„China strebt nach weltweiter Medien-Hegemonie“ – diese Überschrift prangte Ende März 2019 über einer Pressemitteilung des weltweit agierenden Vereins Reporter ohne Grenzen. In diesem Länderbericht heißt es, dass China eine neue Weltordnung der Medien schaffen möchte. Ein ambitioniertes Projekt, das bisher aber weniger Aufmerksamkeit im Ausland erhält. medienMITTWEIDA beschreibt Chinas Mediensystem, dessen neue Ziele und erste Umsetzungen.

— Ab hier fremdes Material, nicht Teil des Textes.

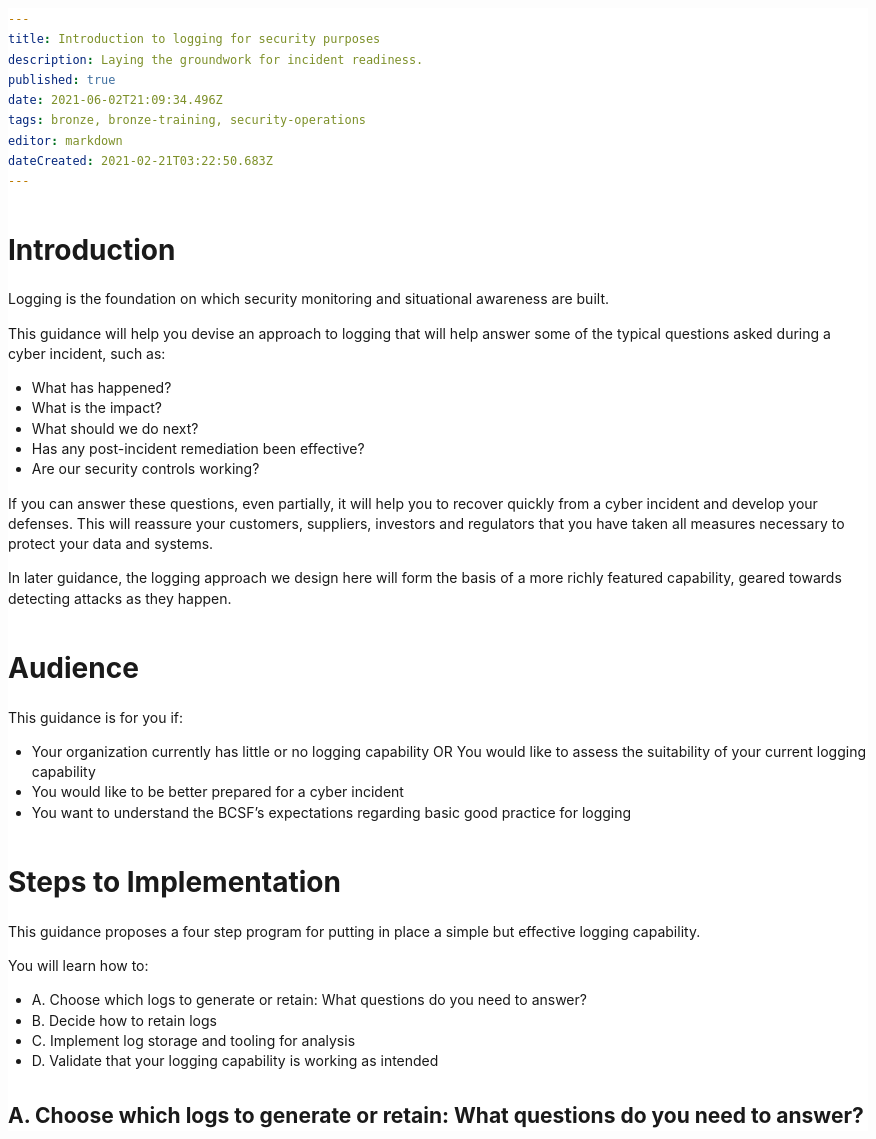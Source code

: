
 ```yaml
---
title: Introduction to logging for security purposes
description: Laying the groundwork for incident readiness.
published: true
date: 2021-06-02T21:09:34.496Z
tags: bronze, bronze-training, security-operations
editor: markdown
dateCreated: 2021-02-21T03:22:50.683Z
---
```


# Introduction
Logging is the foundation on which security monitoring and situational awareness are built.

This guidance will help you devise an approach to logging that will help answer some of the typical questions asked during a cyber incident, such as:

- What has happened?
- What is the impact?
- What should we do next?
- Has any post-incident remediation been effective?
- Are our security controls working?

If you can answer these questions, even partially, it will help you to recover quickly from a cyber incident and develop your defenses. This will reassure your customers, suppliers, investors and regulators that you have taken all measures necessary to protect your data and systems.

In later guidance, the logging approach we design here will form the basis of a more richly featured capability, geared towards detecting attacks as they happen.

# Audience
This guidance is for you if:

- Your organization currently has little or no logging capability OR You would like to assess the suitability of your current logging capability
- You would like to be better prepared for a cyber incident
- You want to understand the BCSF’s expectations regarding basic good practice for logging

# Steps to Implementation
This guidance proposes a four step program for putting in place a simple but effective logging capability.

You will learn how to:

- A. Choose which logs to generate or retain: What questions do you need to answer?
- B. Decide how to retain logs
- C. Implement log storage and tooling for analysis
- D. Validate that your logging capability is working as intended

## A. Choose which logs to generate or retain: What questions do you need to answer?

Die Staatspartei, die Kommunistische Partei Chinas (KP), hält demokratische Werte, wie die Pressefreiheit, für erzwungene Konzepte des Westens, wie Reporter ohne Grenzen in ihrem Länderbericht beschreiben. Demnach gelten Journalisten als Erfüllungsgehilfen der staatlichen Propaganda und sollen sich der Führung und den Zielen der Staatspartei unterordnen. Wer dies nicht tut, hat mit Konsequenzen zu rechnen. Derzeit sitzen laut Reporter ohne Grenzen 60 Blogger und Journalisten im Gefängnis. Dementsprechend schlecht fällt die Einordnung Chinas in der Rangliste der Pressefreiheit 2018 aus. Im internationalen Vergleich liegt China gerade auf Rang 176 von 180 Ländern. Nur Syrien, Turkmenistan, Eritrea und Nordkorea schneiden schlechter ab. Ein Kennzeichen der chinesischen Medienpolitik, welches zu dieser schlechten Bewertung der Pressefreiheit beiträgt, ist sicherlich die staatliche Zensur der Medien. Die erfolgt in verschiedenen Formen und Instanzen.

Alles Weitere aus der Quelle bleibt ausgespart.